Report only how many lines of the records contain the word "holds".

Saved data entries
'''

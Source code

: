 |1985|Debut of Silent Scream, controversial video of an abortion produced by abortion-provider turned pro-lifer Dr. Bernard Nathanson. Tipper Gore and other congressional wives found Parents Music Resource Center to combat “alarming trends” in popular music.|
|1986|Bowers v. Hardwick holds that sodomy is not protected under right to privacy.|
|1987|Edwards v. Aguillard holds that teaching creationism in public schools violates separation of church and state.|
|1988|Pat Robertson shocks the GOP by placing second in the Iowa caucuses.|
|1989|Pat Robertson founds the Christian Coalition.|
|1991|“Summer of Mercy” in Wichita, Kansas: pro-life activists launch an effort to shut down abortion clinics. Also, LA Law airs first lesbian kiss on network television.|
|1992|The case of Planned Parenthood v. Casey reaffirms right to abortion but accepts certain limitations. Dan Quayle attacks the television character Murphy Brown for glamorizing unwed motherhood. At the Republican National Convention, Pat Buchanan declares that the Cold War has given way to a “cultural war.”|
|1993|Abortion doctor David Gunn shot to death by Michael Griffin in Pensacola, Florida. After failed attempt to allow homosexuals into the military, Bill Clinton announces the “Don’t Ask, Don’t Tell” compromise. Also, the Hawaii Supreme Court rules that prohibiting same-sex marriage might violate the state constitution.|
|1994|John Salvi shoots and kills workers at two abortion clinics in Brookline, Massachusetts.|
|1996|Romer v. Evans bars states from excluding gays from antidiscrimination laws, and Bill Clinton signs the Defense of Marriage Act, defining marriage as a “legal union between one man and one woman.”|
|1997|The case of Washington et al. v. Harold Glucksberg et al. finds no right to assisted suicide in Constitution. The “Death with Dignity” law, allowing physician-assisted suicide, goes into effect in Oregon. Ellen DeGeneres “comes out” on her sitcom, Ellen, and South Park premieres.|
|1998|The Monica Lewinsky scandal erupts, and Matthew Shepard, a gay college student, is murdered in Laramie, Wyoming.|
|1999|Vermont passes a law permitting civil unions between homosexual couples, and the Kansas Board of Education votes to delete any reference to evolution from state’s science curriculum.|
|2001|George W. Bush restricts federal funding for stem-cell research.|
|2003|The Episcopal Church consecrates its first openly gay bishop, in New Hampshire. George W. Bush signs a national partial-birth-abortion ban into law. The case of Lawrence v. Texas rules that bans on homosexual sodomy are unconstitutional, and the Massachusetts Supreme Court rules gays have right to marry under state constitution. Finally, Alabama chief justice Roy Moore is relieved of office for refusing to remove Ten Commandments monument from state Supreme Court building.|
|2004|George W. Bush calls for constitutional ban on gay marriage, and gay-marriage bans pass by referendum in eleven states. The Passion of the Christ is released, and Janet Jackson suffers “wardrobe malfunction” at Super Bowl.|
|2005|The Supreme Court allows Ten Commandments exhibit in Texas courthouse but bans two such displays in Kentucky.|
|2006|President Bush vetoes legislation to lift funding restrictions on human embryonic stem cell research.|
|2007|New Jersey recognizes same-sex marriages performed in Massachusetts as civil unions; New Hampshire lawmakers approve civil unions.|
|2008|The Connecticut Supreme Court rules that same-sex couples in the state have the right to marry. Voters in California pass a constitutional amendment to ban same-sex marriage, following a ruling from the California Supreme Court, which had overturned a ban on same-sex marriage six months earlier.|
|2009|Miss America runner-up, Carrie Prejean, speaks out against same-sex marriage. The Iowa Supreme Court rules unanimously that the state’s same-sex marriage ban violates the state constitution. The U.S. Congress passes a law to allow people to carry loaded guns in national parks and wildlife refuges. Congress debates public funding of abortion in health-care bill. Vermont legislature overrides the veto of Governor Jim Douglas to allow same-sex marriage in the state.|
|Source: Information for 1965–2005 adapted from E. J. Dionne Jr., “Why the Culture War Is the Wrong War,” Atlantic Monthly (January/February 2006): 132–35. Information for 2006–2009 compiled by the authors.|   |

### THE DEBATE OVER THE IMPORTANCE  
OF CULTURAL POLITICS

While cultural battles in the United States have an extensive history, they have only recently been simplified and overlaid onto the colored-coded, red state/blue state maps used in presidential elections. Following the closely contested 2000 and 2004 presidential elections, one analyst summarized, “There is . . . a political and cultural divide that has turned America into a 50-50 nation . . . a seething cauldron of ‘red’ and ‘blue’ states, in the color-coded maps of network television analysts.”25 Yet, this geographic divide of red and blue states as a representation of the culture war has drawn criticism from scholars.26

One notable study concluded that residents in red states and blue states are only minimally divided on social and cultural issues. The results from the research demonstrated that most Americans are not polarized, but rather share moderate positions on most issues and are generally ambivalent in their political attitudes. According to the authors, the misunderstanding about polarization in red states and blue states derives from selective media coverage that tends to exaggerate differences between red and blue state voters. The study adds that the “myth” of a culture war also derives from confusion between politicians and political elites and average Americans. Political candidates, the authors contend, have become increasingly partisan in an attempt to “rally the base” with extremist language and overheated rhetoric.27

'''

- _ANSWER_: 2